WhiteBlaze Pages 2024
A Complete Appalachian Trail Guidebook.
AVAILABLE NOW. $4 for interactive PDF(smartphone version)
Read more here WhiteBlaze Pages Store

Page 2 of 4 FirstFirst 1 2 3 4 LastLast
Results 21 to 40 of 69
  1. #21
    Lazy Daze Zzzzdyd's Avatar
    Join Date
    01-22-2004
    Location
    Evansville, IN
    Age
    76
    Posts
    137

    Default Why ?

    Why would you go from a zero degree bag to a 25 degree bag for "winter"

    hiking ?

    I would imagine the clothes you would have to carry and use to make up

    for the difference in sleeping bag rated temps would outweigh any

    advantages of using the 25 degree bag ?

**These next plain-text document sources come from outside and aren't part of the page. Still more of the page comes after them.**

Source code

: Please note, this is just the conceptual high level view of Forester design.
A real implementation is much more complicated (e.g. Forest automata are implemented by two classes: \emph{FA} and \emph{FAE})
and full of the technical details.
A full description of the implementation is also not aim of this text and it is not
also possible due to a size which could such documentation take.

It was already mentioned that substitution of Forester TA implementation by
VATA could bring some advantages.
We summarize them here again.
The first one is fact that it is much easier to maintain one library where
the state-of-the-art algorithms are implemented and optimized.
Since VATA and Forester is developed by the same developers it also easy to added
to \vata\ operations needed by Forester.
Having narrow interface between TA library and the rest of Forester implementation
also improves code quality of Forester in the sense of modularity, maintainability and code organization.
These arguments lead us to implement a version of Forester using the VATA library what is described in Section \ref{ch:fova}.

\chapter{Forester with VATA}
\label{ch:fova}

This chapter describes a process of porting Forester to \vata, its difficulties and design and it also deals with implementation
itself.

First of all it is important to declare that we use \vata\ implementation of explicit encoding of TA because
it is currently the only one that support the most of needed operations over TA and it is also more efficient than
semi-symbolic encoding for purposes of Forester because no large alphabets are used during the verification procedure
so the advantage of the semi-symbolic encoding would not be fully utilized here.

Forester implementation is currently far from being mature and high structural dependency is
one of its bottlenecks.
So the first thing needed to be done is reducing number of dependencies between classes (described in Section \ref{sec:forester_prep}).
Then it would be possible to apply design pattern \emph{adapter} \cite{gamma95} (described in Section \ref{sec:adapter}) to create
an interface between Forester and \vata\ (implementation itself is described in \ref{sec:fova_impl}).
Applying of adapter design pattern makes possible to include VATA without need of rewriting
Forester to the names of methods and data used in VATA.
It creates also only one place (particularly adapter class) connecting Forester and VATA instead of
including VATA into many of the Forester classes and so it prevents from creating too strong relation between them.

    I have, and have used extensively:

    1) Smartwool top and bottom.

    2) Go-lite C-thru

    3) Under-Armour.

    I would rate them in the order I put them. Although I like the Under-Armour

    best for motorcycling because it allows me and my outer clothes to move

    easier about the bike, etc..

    In my personal test I did before I did some cold winter canoeing Wool

    offered some warmth factor when wet. Polypro and C-thru offered no

    warmth until almost totally dry. Although I didn't time it, I believe the

    Smartwool also dried faster. But that might be because after my self

    induced dip in the cold creek, I took it off, wrung it out the best I could by

    hand, put it back on along with my outer layer, and proceeded to make

    camp in relative comfort in mid-thirties F temps. I was unable to do this

    with Polypro and C-thru. I had to get in the safety tent and shiver awhile.

    Don't do these kinds of test alone. Have a safety shelter with plenty of

    warm blankets, and hot drinks ready so if your safety Doc thinks your

    getting hypothermia treatment is easier and close. Mine was a ex Navy

    corpsman so I felt pretty safe doing these just to find out test. Lots of

    myths out there and unfortunately too many manufactures that at worst

    over-hype and mis-represent their product(s) while not informing us about

    what it won't do.

    Try finding any unbiased test results and you see why I learned to test it

    myself when I can.

    I am a big klutz and have managed to get pretty wet in temps well below

    freezing, so I know it can happen.

    I vote for wool. The best you can afford.
    Some Days Your The Bug , Some Days Your The Windshield

  2. #22
    Registered User Wags's Avatar
    Join Date
    02-17-2008
    Location
    hershey, pa
    Age
    47
    Posts
    2,080
    Images
    46

    Default

    jak i read your post and i can't quite get a grasp on you removing your innermost layer the most frequently. i can hardly imagine walking down a trail in winter and seeing you stripping down to bare skin to throw on your base layer to warm up... can you clear that up for me how that's efficient?

  3. #23
    Registered User
    Join Date
    04-28-2004
    Location
    New Brunswick
    Age
    61
    Posts
    11,116

    Default

    hikingPA,
    Good question. Let me explain better.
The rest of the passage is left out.